The recent Supreme Court decision that upheld the dismissal of the impeachment proceeding against Vice President Sara Duterte has sparked friction between the legislative and judicial branches, after Senate President Tito Sotto branded the ruling as “judicial legislation.”
According to Sotto, the SC verdict, “in my view, amended the Constitution.” “Based on the snippets (of the ruling) I’ve seen so far, apparently they did not directly correct in this decision some of the errors or factual mistakes in the past decision.”
“They changed what seems to be the mode of impeachment. It’s now much harder, much more difficult compared to before; it was easier because that was precisely how the framers of the Constitution intended it, especially the so-called Option 3, which they refer to as Option 2.”
Retired Associate Justice Adolfo Azcuna said the final resolution of the SC addressed how impeachment proceedings are considered “initiated” for the purpose of the one-year bar rule.
Before the ruling, impeachment could be initiated in two ways which is through a verified complaint filed by a member of the House or through at least one-third of the members of the House.

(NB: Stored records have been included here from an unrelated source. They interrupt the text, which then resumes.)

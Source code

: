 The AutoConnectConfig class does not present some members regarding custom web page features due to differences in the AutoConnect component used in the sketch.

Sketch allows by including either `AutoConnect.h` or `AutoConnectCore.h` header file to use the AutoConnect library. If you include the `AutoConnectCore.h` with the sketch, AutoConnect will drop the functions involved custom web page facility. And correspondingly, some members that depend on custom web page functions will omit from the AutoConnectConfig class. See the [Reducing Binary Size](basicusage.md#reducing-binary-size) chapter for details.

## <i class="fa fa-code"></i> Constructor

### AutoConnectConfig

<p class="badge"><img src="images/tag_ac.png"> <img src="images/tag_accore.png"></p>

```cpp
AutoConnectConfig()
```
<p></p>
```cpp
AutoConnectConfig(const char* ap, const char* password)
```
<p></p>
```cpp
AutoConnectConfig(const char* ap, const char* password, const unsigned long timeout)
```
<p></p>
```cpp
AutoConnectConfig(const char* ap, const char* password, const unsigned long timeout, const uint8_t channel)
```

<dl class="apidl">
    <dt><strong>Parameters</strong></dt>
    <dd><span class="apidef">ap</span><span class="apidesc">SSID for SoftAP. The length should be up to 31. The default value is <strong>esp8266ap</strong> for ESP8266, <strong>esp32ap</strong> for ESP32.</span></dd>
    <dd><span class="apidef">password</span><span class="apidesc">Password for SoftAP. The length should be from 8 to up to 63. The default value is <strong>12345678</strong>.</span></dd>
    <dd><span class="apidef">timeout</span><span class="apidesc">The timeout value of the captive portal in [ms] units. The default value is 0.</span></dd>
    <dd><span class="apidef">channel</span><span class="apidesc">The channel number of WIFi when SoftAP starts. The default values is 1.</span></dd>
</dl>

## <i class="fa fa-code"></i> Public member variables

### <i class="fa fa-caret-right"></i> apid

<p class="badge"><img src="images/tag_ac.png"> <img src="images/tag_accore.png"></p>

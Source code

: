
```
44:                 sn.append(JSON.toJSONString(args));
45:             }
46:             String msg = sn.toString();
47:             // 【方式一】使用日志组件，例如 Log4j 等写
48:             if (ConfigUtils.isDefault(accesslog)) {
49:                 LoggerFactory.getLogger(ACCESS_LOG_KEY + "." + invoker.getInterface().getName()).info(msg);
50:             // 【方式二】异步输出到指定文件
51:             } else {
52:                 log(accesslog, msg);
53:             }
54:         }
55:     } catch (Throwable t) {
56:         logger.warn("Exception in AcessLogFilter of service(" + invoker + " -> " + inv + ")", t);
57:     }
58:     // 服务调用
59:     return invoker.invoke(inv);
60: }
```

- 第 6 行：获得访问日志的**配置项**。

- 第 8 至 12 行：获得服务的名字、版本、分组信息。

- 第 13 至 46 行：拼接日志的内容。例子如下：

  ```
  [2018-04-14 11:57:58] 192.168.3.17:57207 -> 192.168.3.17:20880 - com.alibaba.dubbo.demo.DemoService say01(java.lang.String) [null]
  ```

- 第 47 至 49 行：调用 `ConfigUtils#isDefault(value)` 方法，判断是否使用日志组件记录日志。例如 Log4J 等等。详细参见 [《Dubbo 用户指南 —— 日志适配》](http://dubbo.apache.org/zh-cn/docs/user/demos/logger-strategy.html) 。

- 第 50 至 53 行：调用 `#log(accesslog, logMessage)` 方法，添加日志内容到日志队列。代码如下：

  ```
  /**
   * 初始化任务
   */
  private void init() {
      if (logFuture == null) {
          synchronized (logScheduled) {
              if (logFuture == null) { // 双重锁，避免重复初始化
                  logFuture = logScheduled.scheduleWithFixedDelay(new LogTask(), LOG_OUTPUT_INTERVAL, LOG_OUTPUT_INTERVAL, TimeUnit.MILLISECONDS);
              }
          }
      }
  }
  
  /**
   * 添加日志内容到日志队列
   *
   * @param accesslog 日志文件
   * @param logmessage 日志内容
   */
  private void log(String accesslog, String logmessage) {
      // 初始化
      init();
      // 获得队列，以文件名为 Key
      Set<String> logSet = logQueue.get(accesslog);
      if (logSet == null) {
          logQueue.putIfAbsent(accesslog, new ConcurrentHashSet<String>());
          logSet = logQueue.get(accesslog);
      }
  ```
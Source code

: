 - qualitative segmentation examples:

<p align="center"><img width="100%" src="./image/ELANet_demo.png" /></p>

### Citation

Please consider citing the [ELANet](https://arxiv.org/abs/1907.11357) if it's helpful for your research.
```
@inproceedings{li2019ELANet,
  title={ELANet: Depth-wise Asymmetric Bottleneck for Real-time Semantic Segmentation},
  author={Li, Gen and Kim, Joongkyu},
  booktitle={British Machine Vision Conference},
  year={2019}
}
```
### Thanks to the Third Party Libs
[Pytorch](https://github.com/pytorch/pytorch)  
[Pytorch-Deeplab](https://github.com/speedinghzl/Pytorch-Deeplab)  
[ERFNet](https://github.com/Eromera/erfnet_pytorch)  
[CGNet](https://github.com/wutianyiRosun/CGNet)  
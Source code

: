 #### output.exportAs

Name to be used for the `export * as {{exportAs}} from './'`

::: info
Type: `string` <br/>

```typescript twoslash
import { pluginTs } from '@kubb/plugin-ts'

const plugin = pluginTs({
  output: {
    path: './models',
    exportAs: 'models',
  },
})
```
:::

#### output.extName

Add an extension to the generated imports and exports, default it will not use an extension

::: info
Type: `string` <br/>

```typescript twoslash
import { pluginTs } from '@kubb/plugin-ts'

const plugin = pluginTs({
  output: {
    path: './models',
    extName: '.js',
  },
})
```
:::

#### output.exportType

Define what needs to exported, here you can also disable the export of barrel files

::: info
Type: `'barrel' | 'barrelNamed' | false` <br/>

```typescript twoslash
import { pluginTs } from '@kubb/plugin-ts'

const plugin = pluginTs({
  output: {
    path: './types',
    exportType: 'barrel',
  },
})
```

With the ruling, the SC effectively added a specific definition of “initiation.” Proceedings are considered initiated when the complaint is received, calendared within 10 days while Congress is in session, and referred to the committee on justice within three days, also while Congress is in session.
The Court has now defined how the timeline should be interpreted.
In this case, the Court ruled that the earlier complaints had already triggered the one-year bar before the House adopted its Articles of Impeachment on 5 February 2025.
The tribunal’s decision indicated that the doctrine of operative fact does not apply because Congress acted in bad faith.
The doctrine allows past acts to stand even if later declared unconstitutional.
Azcuna added that the court found Congress deliberately avoided acting on earlier complaints to prevent the one-year bar from applying.
“That constitutes bad faith, so Congress cannot invoke the doctrine,” he added.
Regarding Sotto’s judicial-legislation assertion, Azcuna said the Constitution is what the SC says it is.
“Congress has continuing authority to craft impeachment rules. If Congress adopts a new rule that contradicts the SC’s definition, that could result in another constitutional conflict, possibly even a crisis.”
“The decision is final. The only way forward is to comply with the timelines the Court laid down,” he indicated.
If impeachment complaints are filed against both the President and Vice President, how will that affect governance?
Azcuna said the Constitution did not intend for impeachment to be used too frequently against top officials because it distracts them from governance.
“Why are we making it harder now, like what has been done? It’s truly more difficult now. That’s why I say, forgive me, but I think impeachment now is an impossible dream,” Sotto interjected.
“My position and my comments have nothing to do with personalities. It has nothing to do with Vice President Sara. It is about the principle. The principle is that legislation belongs to Congress, not to the Supreme Court. If we want to change the Constitution, we use a Constitutional Convention or a Constituent Assembly,” Sotto indicated.
The crux of Sotto’s complaint is the removal of option 3. Now they’re saying that all signatories must have signed, read, known, and understood the articles of impeachment. We all know that in that situation, all it takes is one person to say, “No, I don’t want to read it. I don’t have time to read.”
A plenary vote in the House requires at least one-third approval to proceed. If initiated by one-third of members, it can bypass full committee review and go directly to the Senate.
“What we can do is meet with them, I mean Congress, the House of Representatives. Because what I see as the outright solution, though it may not be called outright, is to replace the Constitution. Let’s change it,” he explained.
Tribunal committed overreach
“It is a sad day for Constitutional Law students and professors. The Constitution had just been amended unconstitutionally through Supreme Court overreach. When the law is clear, there is nothing to interpret, as any first year law student knows,” Sotto said.
He added that the Court crossed into legislative territory by laying down rules for Congress to follow in impeachment proceedings.
Sotto warned that the ruling could significantly curtail Congress’ impeachment powers under Article XI of the Constitution, which grants the House of Representatives the exclusive authority to initiate impeachment cases.
“Impeachment is now an impossible dream!” he said.
The Senate President said correcting what he described as a misinterpretation of the Constitution could take decades, as future court rulings would be required to revisit the doctrine set by the decision.
SC take must be respected
Senators Panfilo Lacson, who ran for president in the 2022 elections with Sotto as his vice presidential running mate, said the High Court’s decision must be respected regardless of political implications.
“Agree or disagree, right or wrong, just or unjust, faultless or defective — we must accept and respect the SC ruling on the unconstitutionality of VP Sara Duterte’s impeachment case. They are not called the ‘gods of Padre Faura’ for nothing,” Lacson said in a post on X.